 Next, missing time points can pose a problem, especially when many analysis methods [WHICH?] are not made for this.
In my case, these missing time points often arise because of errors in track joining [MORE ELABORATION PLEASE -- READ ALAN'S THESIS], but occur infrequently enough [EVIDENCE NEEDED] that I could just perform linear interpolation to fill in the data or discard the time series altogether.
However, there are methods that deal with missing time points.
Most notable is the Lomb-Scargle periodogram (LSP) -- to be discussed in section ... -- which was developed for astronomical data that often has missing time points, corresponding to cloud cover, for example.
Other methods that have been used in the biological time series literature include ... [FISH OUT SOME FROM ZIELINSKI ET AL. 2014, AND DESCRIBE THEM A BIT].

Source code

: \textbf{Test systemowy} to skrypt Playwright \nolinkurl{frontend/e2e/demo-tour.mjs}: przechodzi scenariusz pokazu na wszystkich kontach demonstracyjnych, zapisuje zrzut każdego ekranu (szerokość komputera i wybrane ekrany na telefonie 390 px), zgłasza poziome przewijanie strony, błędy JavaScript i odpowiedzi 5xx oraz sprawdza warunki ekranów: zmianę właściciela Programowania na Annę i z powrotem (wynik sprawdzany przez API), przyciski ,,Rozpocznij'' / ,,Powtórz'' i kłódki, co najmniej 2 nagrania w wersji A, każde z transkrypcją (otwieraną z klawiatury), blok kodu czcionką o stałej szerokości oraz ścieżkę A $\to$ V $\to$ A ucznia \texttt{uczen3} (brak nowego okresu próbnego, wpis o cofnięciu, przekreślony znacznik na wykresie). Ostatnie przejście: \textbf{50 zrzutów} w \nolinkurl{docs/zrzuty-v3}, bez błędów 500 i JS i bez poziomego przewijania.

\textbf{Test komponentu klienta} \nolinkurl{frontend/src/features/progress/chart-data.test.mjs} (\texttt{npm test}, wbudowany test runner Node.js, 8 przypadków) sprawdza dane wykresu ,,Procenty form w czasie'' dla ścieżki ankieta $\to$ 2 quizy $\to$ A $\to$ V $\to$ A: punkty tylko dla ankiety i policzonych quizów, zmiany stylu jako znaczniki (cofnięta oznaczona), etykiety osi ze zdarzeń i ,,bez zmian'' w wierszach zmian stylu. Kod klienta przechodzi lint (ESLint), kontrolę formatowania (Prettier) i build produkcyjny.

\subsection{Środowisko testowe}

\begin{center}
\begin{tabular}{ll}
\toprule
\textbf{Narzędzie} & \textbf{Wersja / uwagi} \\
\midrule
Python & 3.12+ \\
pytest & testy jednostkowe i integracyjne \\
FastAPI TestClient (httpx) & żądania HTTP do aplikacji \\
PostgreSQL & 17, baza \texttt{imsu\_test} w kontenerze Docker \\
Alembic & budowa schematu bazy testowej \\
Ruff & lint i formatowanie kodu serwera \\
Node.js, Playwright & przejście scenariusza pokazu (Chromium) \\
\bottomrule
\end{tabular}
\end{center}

_____

Required work:
Your answer should consist only of the lines above between the line holding "However, there are" and the line holding "Source code", inclusive, each transcribed exactly.

Written response:
However, there are methods that deal with missing time points.
Most notable is the Lomb-Scargle periodogram (LSP) -- to be discussed in section ... -- which was developed for astronomical data that often has missing time points, corresponding to cloud cover, for example.
Other methods that have been used in the biological time series literature include ... [FISH OUT SOME FROM ZIELINSKI ET AL. 2014, AND DESCRIBE THEM A BIT].

Source code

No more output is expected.